In the second event, a gunman — the suspect having a lengthy history of white supremacist associations — burst into a Jewish day care center and opened fire with an automatic weapon. Five people were badly wounded, and a five year-old boy remains in critical care. This assault followed shooting and arson attacks against California synagogues earlier this summer. Later, in a reported confession, Buford Furrow apparently stated that he shot a Filipino-American postal carrier an hour later in his white supremacist rage.

The day care shooting story appeared on the front page of the New York Times, at the page top and with a color photograph, which is where reasonable readers might also expect to find the workers' van story.

The difference between the stories and their coverage is not simply one of egregious criminal intent versus accidental deaths, so that the news interest of a neo-Nazi attack on a Jewish institution and children merits greater attention.

Rather, the difference lies in a consciousness of an internal social structure of race and racism. The externally visible explicitness of racial violence in the case of an assault on a Jewish community center, with all of its atrocious historical resonances, creates news value. The internalized and less immediately visible conditioning presence of racial formation and hierarchicalism, with a more diffuse but no less effective causality, is of lesser news value.

The daily violence of racialized life for American minorities, such that a murderous case of occupational safety failure is commonplace, receives far too little attention. Why, for example, does agricultural labor transport receive safety exemption? Might it be because those brown-skinned people being hauled to and from farm fields have far less political power than do growers and agro-corporations, and that this difference reflects a heavily racialized social power structure? The systemic racism involved in calculations of the cost of safe transport versus profitability loss, where risk is shifted to the lives and health of poor brown people, is ultimately just as deadly as an explicit racism.

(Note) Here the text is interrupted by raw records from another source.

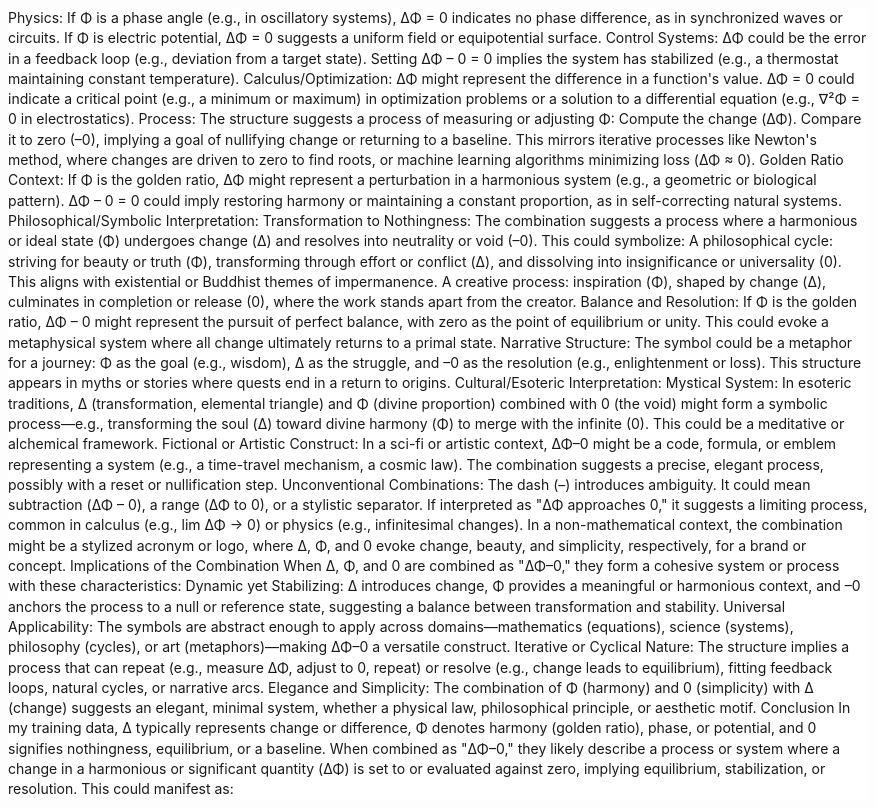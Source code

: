 Physics: If Φ is a phase angle (e.g., in oscillatory systems), ΔΦ = 0 indicates no phase difference, as in synchronized waves or circuits. If Φ is electric potential, ΔΦ = 0 suggests a uniform field or equipotential surface.
Control Systems: ΔΦ could be the error in a feedback loop (e.g., deviation from a target state). Setting ΔΦ – 0 = 0 implies the system has stabilized (e.g., a thermostat maintaining constant temperature).
Calculus/Optimization: ΔΦ might represent the difference in a function's value. ΔΦ = 0 could indicate a critical point (e.g., a minimum or maximum) in optimization problems or a solution to a differential equation (e.g., ∇²Φ = 0 in electrostatics).
Process: The structure suggests a process of measuring or adjusting Φ:
Compute the change (ΔΦ).
Compare it to zero (–0), implying a goal of nullifying change or returning to a baseline.
This mirrors iterative processes like Newton's method, where changes are driven to zero to find roots, or machine learning algorithms minimizing loss (ΔΦ ≈ 0).
Golden Ratio Context: If Φ is the golden ratio, ΔΦ might represent a perturbation in a harmonious system (e.g., a geometric or biological pattern). ΔΦ – 0 = 0 could imply restoring harmony or maintaining a constant proportion, as in self-correcting natural systems.
Philosophical/Symbolic Interpretation:
Transformation to Nothingness: The combination suggests a process where a harmonious or ideal state (Φ) undergoes change (Δ) and resolves into neutrality or void (–0). This could symbolize:
A philosophical cycle: striving for beauty or truth (Φ), transforming through effort or conflict (Δ), and dissolving into insignificance or universality (0). This aligns with existential or Buddhist themes of impermanence.
A creative process: inspiration (Φ), shaped by change (Δ), culminates in completion or release (0), where the work stands apart from the creator.
Balance and Resolution: If Φ is the golden ratio, ΔΦ – 0 might represent the pursuit of perfect balance, with zero as the point of equilibrium or unity. This could evoke a metaphysical system where all change ultimately returns to a primal state.
Narrative Structure: The symbol could be a metaphor for a journey: Φ as the goal (e.g., wisdom), Δ as the struggle, and –0 as the resolution (e.g., enlightenment or loss). This structure appears in myths or stories where quests end in a return to origins.
Cultural/Esoteric Interpretation:
Mystical System: In esoteric traditions, Δ (transformation, elemental triangle) and Φ (divine proportion) combined with 0 (the void) might form a symbolic process—e.g., transforming the soul (Δ) toward divine harmony (Φ) to merge with the infinite (0). This could be a meditative or alchemical framework.
Fictional or Artistic Construct: In a sci-fi or artistic context, ΔΦ–0 might be a code, formula, or emblem representing a system (e.g., a time-travel mechanism, a cosmic law). The combination suggests a precise, elegant process, possibly with a reset or nullification step.
Unconventional Combinations:
The dash (–) introduces ambiguity. It could mean subtraction (ΔΦ – 0), a range (ΔΦ to 0), or a stylistic separator. If interpreted as "ΔΦ approaches 0," it suggests a limiting process, common in calculus (e.g., lim ΔΦ → 0) or physics (e.g., infinitesimal changes).
In a non-mathematical context, the combination might be a stylized acronym or logo, where Δ, Φ, and 0 evoke change, beauty, and simplicity, respectively, for a brand or concept.
Implications of the Combination
When Δ, Φ, and 0 are combined as "ΔΦ–0," they form a cohesive system or process with these characteristics:
Dynamic yet Stabilizing: Δ introduces change, Φ provides a meaningful or harmonious context, and –0 anchors the process to a null or reference state, suggesting a balance between transformation and stability.
Universal Applicability: The symbols are abstract enough to apply across domains—mathematics (equations), science (systems), philosophy (cycles), or art (metaphors)—making ΔΦ–0 a versatile construct.
Iterative or Cyclical Nature: The structure implies a process that can repeat (e.g., measure ΔΦ, adjust to 0, repeat) or resolve (e.g., change leads to equilibrium), fitting feedback loops, natural cycles, or narrative arcs.
Elegance and Simplicity: The combination of Φ (harmony) and 0 (simplicity) with Δ (change) suggests an elegant, minimal system, whether a physical law, philosophical principle, or aesthetic motif.
Conclusion
In my training data, Δ typically represents change or difference, Φ denotes harmony (golden ratio), phase, or potential, and 0 signifies nothingness, equilibrium, or a baseline. When combined as "ΔΦ–0," they likely describe a process or system where a change in a harmonious or significant quantity (ΔΦ) is set to or evaluated against zero, implying equilibrium, stabilization, or resolution. This could manifest as: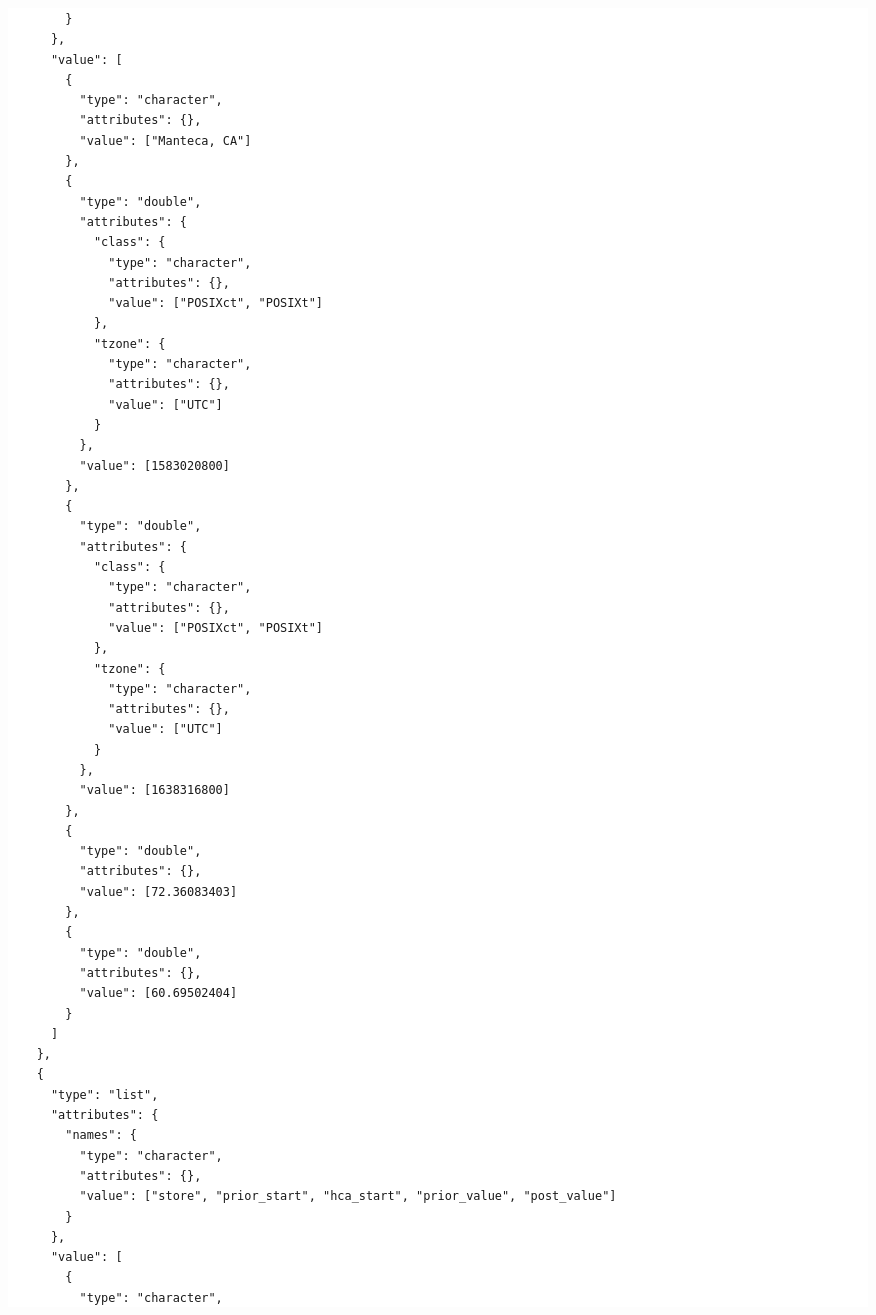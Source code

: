             }
          },
          "value": [
            {
              "type": "character",
              "attributes": {},
              "value": ["Manteca, CA"]
            },
            {
              "type": "double",
              "attributes": {
                "class": {
                  "type": "character",
                  "attributes": {},
                  "value": ["POSIXct", "POSIXt"]
                },
                "tzone": {
                  "type": "character",
                  "attributes": {},
                  "value": ["UTC"]
                }
              },
              "value": [1583020800]
            },
            {
              "type": "double",
              "attributes": {
                "class": {
                  "type": "character",
                  "attributes": {},
                  "value": ["POSIXct", "POSIXt"]
                },
                "tzone": {
                  "type": "character",
                  "attributes": {},
                  "value": ["UTC"]
                }
              },
              "value": [1638316800]
            },
            {
              "type": "double",
              "attributes": {},
              "value": [72.36083403]
            },
            {
              "type": "double",
              "attributes": {},
              "value": [60.69502404]
            }
          ]
        },
        {
          "type": "list",
          "attributes": {
            "names": {
              "type": "character",
              "attributes": {},
              "value": ["store", "prior_start", "hca_start", "prior_value", "post_value"]
            }
          },
          "value": [
            {
              "type": "character",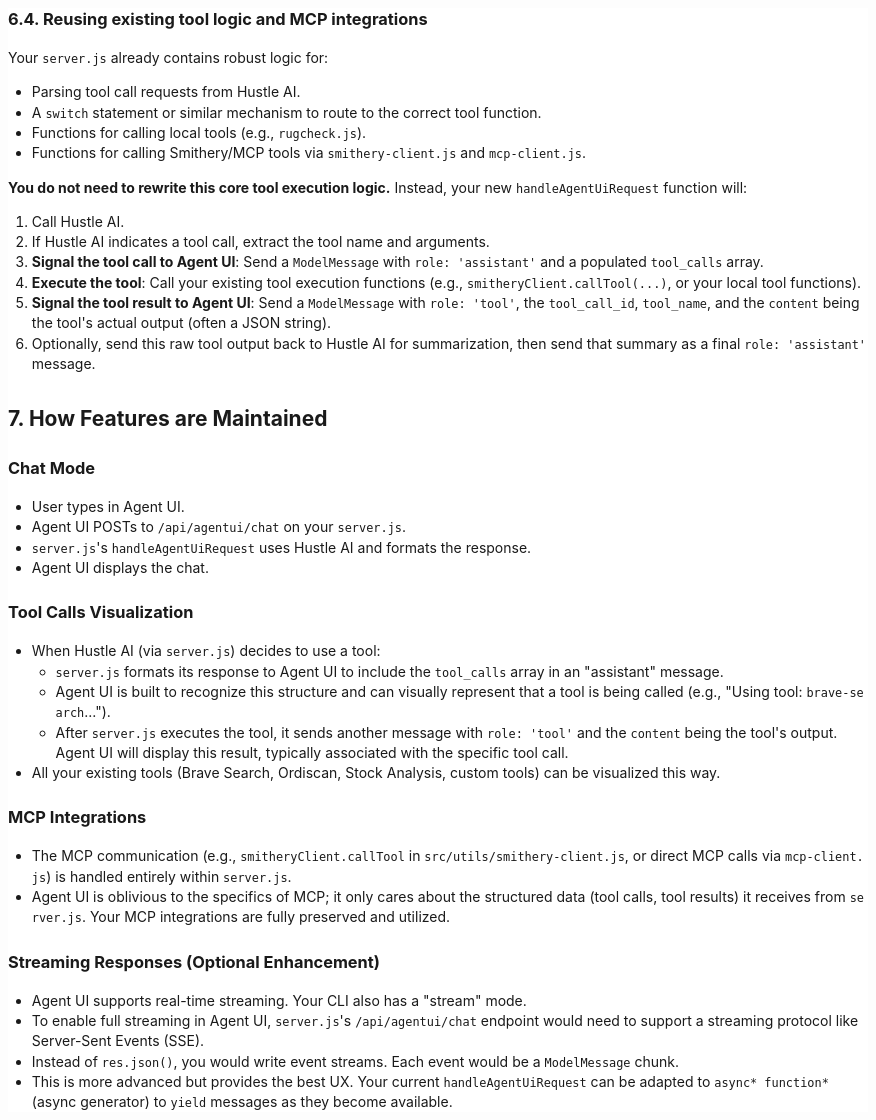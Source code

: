 ### 6.4. Reusing existing tool logic and MCP integrations
Your `server.js` already contains robust logic for:
- Parsing tool call requests from Hustle AI.
- A `switch` statement or similar mechanism to route to the correct tool function.
- Functions for calling local tools (e.g., `rugcheck.js`).
- Functions for calling Smithery/MCP tools via `smithery-client.js` and `mcp-client.js`.

**You do not need to rewrite this core tool execution logic.** Instead, your new `handleAgentUiRequest` function will:
1.  Call Hustle AI.
2.  If Hustle AI indicates a tool call, extract the tool name and arguments.
3.  **Signal the tool call to Agent UI**: Send a `ModelMessage` with `role: 'assistant'` and a populated `tool_calls` array.
4.  **Execute the tool**: Call your existing tool execution functions (e.g., `smitheryClient.callTool(...)`, or your local tool functions).
5.  **Signal the tool result to Agent UI**: Send a `ModelMessage` with `role: 'tool'`, the `tool_call_id`, `tool_name`, and the `content` being the tool's actual output (often a JSON string).
6.  Optionally, send this raw tool output back to Hustle AI for summarization, then send that summary as a final `role: 'assistant'` message.

## 7. How Features are Maintained

### Chat Mode
- User types in Agent UI.
- Agent UI POSTs to `/api/agentui/chat` on your `server.js`.
- `server.js`'s `handleAgentUiRequest` uses Hustle AI and formats the response.
- Agent UI displays the chat.

### Tool Calls Visualization
- When Hustle AI (via `server.js`) decides to use a tool:
    - `server.js` formats its response to Agent UI to include the `tool_calls` array in an "assistant" message.
    - Agent UI is built to recognize this structure and can visually represent that a tool is being called (e.g., "Using tool: `brave-search`...").
    - After `server.js` executes the tool, it sends another message with `role: 'tool'` and the `content` being the tool's output. Agent UI will display this result, typically associated with the specific tool call.
- All your existing tools (Brave Search, Ordiscan, Stock Analysis, custom tools) can be visualized this way.

### MCP Integrations
- The MCP communication (e.g., `smitheryClient.callTool` in `src/utils/smithery-client.js`, or direct MCP calls via `mcp-client.js`) is handled entirely within `server.js`.
- Agent UI is oblivious to the specifics of MCP; it only cares about the structured data (tool calls, tool results) it receives from `server.js`. Your MCP integrations are fully preserved and utilized.

### Streaming Responses (Optional Enhancement)
- Agent UI supports real-time streaming. Your CLI also has a "stream" mode.
- To enable full streaming in Agent UI, `server.js`'s `/api/agentui/chat` endpoint would need to support a streaming protocol like Server-Sent Events (SSE).
- Instead of `res.json()`, you would write event streams. Each event would be a `ModelMessage` chunk.
- This is more advanced but provides the best UX. Your current `handleAgentUiRequest` can be adapted to `async* function*` (async generator) to `yield` messages as they become available.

While the New York Times condemned this situation editorially, it did so with the classic American political rhetoric that smoothes over issues of race and class. Thus their editorialists concluded: "Steps must also be taken to force growers to take more responsibility for the general safety of their workers. Their political muscle has allowed them to abuse the system for too long." This is language that elides the ethnic identity of made-anonymous "workers" and leaves out the generations of economic coercion and social violence they have faced.

Similarly, the daily gun violence casualty reports from impoverished inner cities express the results of a systemic racism that has never been staunched. The astonishing domestic armament campaign — falsely couched in distorted recitations of the Second Amendment — that made possible the Los Angeles attack is the historical expression of deep-rooted American racial fears and animosities. A vastly disproportionate rate of death and injuries among black and Hispanic youth results from city streets flooded with handguns, with casualties far greater than those resulting from white suburban kids shooting up their schoolmates. Yet the nexus of guns and race is almost entirely absent from political discussion of violence in the United States.

Racism does not need to be egregious or employ overt violence to be deadly. It requires an education of resistant public consciousness to introduce an awareness of the pervasive effects of racism, effects that appear underneath the surface of news stories as well as at the surface.

Joe Lockard is a member of the Bad Subjects Collective.